Unroll.me is a popular service designed to help you keep on top of your email subscriptions. It lets you unsubscribe from multiple newsletters with just one click. And it will do so completely for free. Unfortunately, if something is free there’s usually a catch. And Unroll.me is no exception.
Seemingly unbeknownst to most of its users, Unroll.me has been making money selling their data to other companies. We know thanks to a single paragraph in a lengthy profile of Uber CEO and founder Travis Kalanick in The New York Times. And Unroll.me is currently embarking on some serious damage control.
An Interesting Aside
In its profile of Kalanick, The New York Times states that “[Uber] employees acted to ensure the ride-hailing service would win no matter what.” To this end, the company “devoted teams to so-called competitive intelligence, purchasing data from an analytics service called Slice Intelligence”.
The story continues, “Using an email digest service it owns named Unroll.me, Slice collected its customers’ emailed Lyft receipts from their inboxes and sold the anonymized data to Uber. Slice confirmed that it sells anonymized data based on ride receipts from Uber and Lyft, but declined to disclose who buys the information”.
The Heartfelt Apology
Unroll.me acted quickly to limit the damage done by this, with its CEO Jojo Hedaya penning a blog post titled “We Can Do Better”. In it he claims the company finds it “heartbreaking to see that some of our users were upset to learn about how we monetize our free service”.
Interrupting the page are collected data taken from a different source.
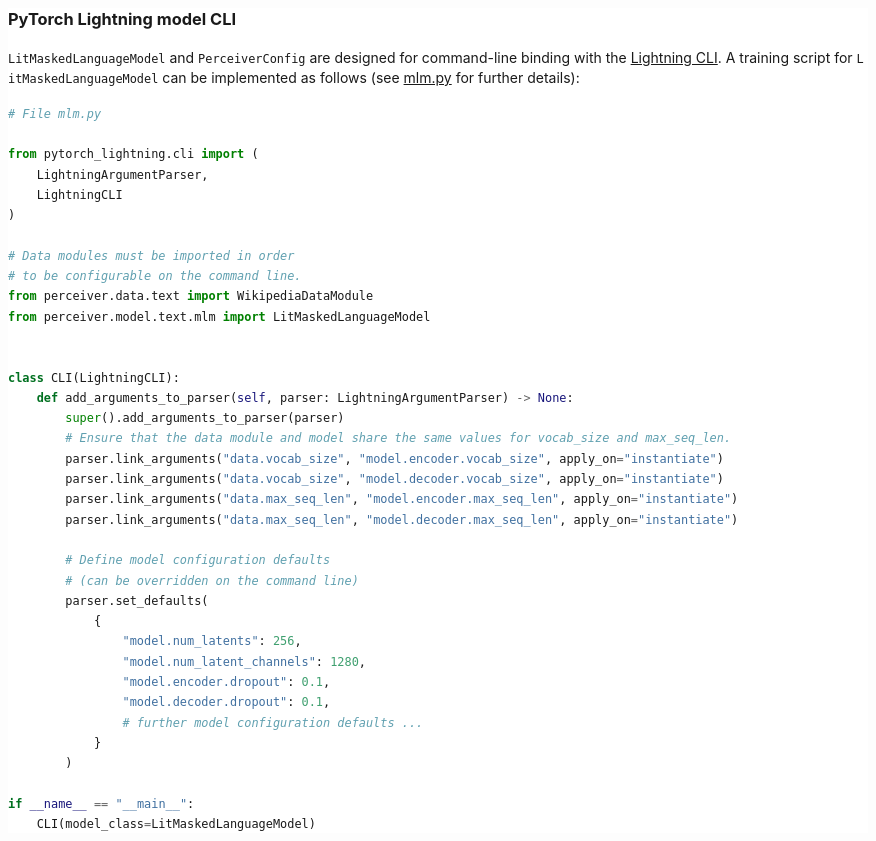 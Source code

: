 ### PyTorch Lightning model CLI

`LitMaskedLanguageModel` and `PerceiverConfig` are designed for command-line binding with the [Lightning CLI](https://pytorch-lightning.readthedocs.io/en/stable/cli/lightning_cli.html).
A training script for `LitMaskedLanguageModel` can be implemented as follows (see [mlm.py](../perceiver/scripts/text/mlm.py) for
further details):

```python
# File mlm.py

from pytorch_lightning.cli import (
    LightningArgumentParser,
    LightningCLI
)

# Data modules must be imported in order
# to be configurable on the command line.  
from perceiver.data.text import WikipediaDataModule
from perceiver.model.text.mlm import LitMaskedLanguageModel


class CLI(LightningCLI):
    def add_arguments_to_parser(self, parser: LightningArgumentParser) -> None:
        super().add_arguments_to_parser(parser)
        # Ensure that the data module and model share the same values for vocab_size and max_seq_len.
        parser.link_arguments("data.vocab_size", "model.encoder.vocab_size", apply_on="instantiate")
        parser.link_arguments("data.vocab_size", "model.decoder.vocab_size", apply_on="instantiate")
        parser.link_arguments("data.max_seq_len", "model.encoder.max_seq_len", apply_on="instantiate")
        parser.link_arguments("data.max_seq_len", "model.decoder.max_seq_len", apply_on="instantiate")

        # Define model configuration defaults
        # (can be overridden on the command line)
        parser.set_defaults(
            {
                "model.num_latents": 256,
                "model.num_latent_channels": 1280,
                "model.encoder.dropout": 0.1,
                "model.decoder.dropout": 0.1,
                # further model configuration defaults ...
            }
        )

if __name__ == "__main__":
    CLI(model_class=LitMaskedLanguageModel)
```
He goes onto say that all users tick a box stating they’ve read and understood the Terms of Service explaining how the company may collect and sell their information. Which is true. However, it would seem most users were naively expecting more from this particular company.
The Choice Is Yours
It’s completely up to you whether you stop using Unroll.me as a result of these revelations.
If you don’t mind having your data sold to third parties and accept Hedaya’s apology then you should stick with the company. However if you feel like Unroll.me was economical with the truth or you feel its business model is shady then you should probably delete your account instead.
Do you use Unroll.me? Did you realize the company was selling your data? If not, does this change your opinion of the company? Will you now stop using Unroll.me? How do you feel about the company’s response to this situation? Please let us know in the comments below!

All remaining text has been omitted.